Quindi c’è un Petrarca che da un lato considera questi due desideri non come colpe, ma come enti positivi; dall’altro lato Sant’Agostino smonta Petrarca dicendogli che l’amore per Laura lo svia dalle cose divine. Petrarca gioca in modo molto raffinato su questo fatto e si sente immune dai colpi d’amore. Si colloca qui l'episodio assai noto del De Gloria ciceroniano appartenente al Petrarca, libro smarrito per colpa del Convenevole che, dicendo di avere bisogno per un suo lavoro, finì per impegnarlo, tradendo così la fiducia del suo allievo. Petrarca, sul modello di Cicerone, scrive un corpus di epistole, divise in Familiari e Senili. Petrarca su se stesso, la morte, il desiderio di gloria e di amore, la caducità dell'uomo. Petrarca non fa immaginare i capelli statici, ma li fa fluttuare, prendere vita.Petrarca è costretto a fuggire per il diffondersi della peste.

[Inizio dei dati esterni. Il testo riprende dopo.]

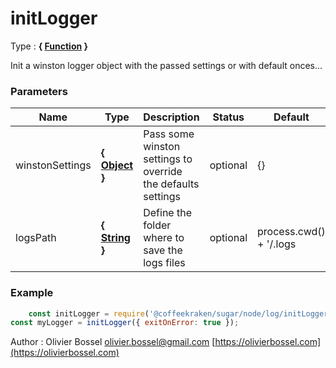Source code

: # initLogger

<!-- @namespace: sugar.node.log.initLogger -->

Type : **{ [Function](https://developer.mozilla.org/fr/docs/Web/JavaScript/Reference/Objets_globaux/Function) }**


Init a winston logger object with the passed settings or with default onces...



### Parameters
Name  |  Type  |  Description  |  Status  |  Default
------------  |  ------------  |  ------------  |  ------------  |  ------------
winstonSettings  |  **{ [Object](https://developer.mozilla.org/fr/docs/Web/JavaScript/Reference/Objets_globaux/Object) }**  |  Pass some winston settings to override the defaults settings  |  optional  |  {}
logsPath  |  **{ [String](https://developer.mozilla.org/fr/docs/Web/JavaScript/Reference/Objets_globaux/String) }**  |  Define the folder where to save the logs files  |  optional  |  process.cwd() + '/.logs

### Example
```js
	const initLogger = require('@coffeekraken/sugar/node/log/initLogger');
const myLogger = initLogger({ exitOnError: true });
```
Author : Olivier Bossel [olivier.bossel@gmail.com](mailto:olivier.bossel@gmail.com) [https://olivierbossel.com](https://olivierbossel.com)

Avignone, città che all’epoca era la sede del papato. Francesco nel 1316 comincia ad andare all’università di Montpellier, seguendo l’indirizzo di giurisprudenza. Boccaccio e Dante vivono in una dimensione comunale, Petrarca ha dei contatti con una realtà sovracomunale, anticipando la figura dell’intellettuale umanista cosmopolita, ossia di colui che si sente cittadino del mondo, senza radici in una specifica tradizione municipale; 4) inoltre egli è anche un intellettuale cortigiano (in quanto frequenta ancora le corti), che accetta le istituzioni della signoria. Per recuperare il contatto con Laura, Petrarca immagina una visitazione di questa donna, immaginando cioè che lei torni e che svolga il ruolo di intermediatrice tra lui e Dio.